For given real matrix $H,T\in \mathbb{R}^{n,n}$ ($H$ is full column rank, and thus $H^\top W H$ is well-defined), we intend to find a symmetric positive definite matrix $W\in \mathbb{R}^{n,n}$ such that the following optimization problem is solved:
$$\min_{W\in\mathbb{S}^{n}_+} \|(H^\top W H)^{-1}H^\top WT\|_2$$
where $\mathbb{S}^{n}_+$ is the set of symmetric positive-semidefinite matrices of order $n$. However, this problem is not easily solved by off-the-shelf solvers (I am not sure if it is convex). I intend to formulate it as an SDP problem.
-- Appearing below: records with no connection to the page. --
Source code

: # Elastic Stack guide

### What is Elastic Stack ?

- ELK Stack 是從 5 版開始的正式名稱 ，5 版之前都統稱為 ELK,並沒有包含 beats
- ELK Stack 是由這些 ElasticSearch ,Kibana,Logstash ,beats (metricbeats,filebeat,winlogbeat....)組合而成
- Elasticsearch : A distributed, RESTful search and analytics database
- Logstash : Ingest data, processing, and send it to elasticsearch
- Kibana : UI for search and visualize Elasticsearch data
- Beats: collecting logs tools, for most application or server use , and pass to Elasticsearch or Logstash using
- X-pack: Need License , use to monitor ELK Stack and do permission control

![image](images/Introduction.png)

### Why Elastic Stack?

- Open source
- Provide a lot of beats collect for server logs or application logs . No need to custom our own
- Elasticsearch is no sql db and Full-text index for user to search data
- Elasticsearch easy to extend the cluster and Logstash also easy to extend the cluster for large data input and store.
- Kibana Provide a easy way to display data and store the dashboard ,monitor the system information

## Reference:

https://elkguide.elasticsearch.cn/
Firstly, it is equivalent to the following problem:
$$\min_{t>0,W\in\mathbb{S}^{n}_+} t \text{ such that } $$ $$T^\top W H (H^\top W H)^{-\top}(H^\top W H)^{-1}H^\top WT \preceq t I$$
By the result of the Shcur complement it is equivalent to:
$$\min_{t>0,W\in\mathbb{S}^{n}_+} t \text{ such that } $$ $$\begin{bmatrix}(H^\top W H)^2 & H^\top WT\\ T^\top W H& tI\end{bmatrix}\succeq 0$$
However, due to the quadratic term $(H^\top W H)^2$, this is not an SDP problem and can not be directly solved by convex problem solvers. Are there any ideas to reformulate it to convex opt problem or how to solve it?